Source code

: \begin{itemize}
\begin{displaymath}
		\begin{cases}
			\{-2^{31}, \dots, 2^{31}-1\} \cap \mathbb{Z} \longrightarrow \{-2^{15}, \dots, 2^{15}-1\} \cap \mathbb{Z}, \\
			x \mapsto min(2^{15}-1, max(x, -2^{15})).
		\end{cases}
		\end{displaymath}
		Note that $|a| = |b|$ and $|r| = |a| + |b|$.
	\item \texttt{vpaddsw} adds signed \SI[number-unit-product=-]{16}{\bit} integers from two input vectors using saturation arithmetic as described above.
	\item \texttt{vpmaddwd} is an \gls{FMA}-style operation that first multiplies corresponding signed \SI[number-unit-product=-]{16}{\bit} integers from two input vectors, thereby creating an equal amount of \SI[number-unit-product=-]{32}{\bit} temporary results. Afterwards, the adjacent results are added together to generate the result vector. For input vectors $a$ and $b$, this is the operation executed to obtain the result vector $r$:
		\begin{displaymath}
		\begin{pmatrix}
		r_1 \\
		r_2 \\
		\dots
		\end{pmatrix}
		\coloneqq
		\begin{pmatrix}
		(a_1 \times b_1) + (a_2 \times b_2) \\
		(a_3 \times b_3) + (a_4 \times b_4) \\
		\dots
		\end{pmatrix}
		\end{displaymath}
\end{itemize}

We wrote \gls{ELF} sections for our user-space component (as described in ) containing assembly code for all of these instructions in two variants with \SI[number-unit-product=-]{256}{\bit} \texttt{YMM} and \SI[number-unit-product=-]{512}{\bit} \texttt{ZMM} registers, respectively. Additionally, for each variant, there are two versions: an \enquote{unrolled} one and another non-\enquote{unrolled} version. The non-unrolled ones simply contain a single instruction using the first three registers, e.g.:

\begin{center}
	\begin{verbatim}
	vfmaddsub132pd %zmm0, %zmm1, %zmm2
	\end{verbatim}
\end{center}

==*==

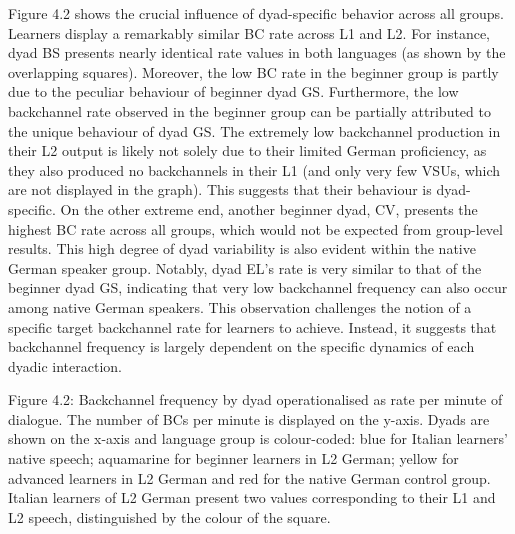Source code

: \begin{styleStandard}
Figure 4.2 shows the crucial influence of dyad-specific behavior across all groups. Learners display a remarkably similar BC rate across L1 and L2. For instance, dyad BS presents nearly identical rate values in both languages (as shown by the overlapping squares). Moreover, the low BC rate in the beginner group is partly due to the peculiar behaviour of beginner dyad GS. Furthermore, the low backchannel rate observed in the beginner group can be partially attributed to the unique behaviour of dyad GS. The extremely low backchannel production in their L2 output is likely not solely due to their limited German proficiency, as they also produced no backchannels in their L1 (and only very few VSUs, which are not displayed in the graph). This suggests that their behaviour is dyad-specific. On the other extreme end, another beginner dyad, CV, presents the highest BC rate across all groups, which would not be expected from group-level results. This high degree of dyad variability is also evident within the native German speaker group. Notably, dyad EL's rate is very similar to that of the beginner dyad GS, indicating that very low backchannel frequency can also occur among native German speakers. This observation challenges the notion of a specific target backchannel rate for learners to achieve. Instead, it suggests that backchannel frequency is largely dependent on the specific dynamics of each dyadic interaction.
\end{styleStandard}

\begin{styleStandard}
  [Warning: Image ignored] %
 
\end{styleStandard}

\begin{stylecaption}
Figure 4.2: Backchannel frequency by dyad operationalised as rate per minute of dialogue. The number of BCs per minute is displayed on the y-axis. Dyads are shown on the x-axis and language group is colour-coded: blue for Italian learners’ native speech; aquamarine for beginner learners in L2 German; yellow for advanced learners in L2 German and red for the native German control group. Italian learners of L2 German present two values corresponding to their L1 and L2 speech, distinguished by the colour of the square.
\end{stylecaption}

==*==

• [INSTRUCTIONS FOR THE TASK]
If a line above contains the word "styleStandard", list it.

• [OUTPUT OF THE EXERCISE]
: \begin{styleStandard}
\end{styleStandard}
\begin{styleStandard}
\end{styleStandard}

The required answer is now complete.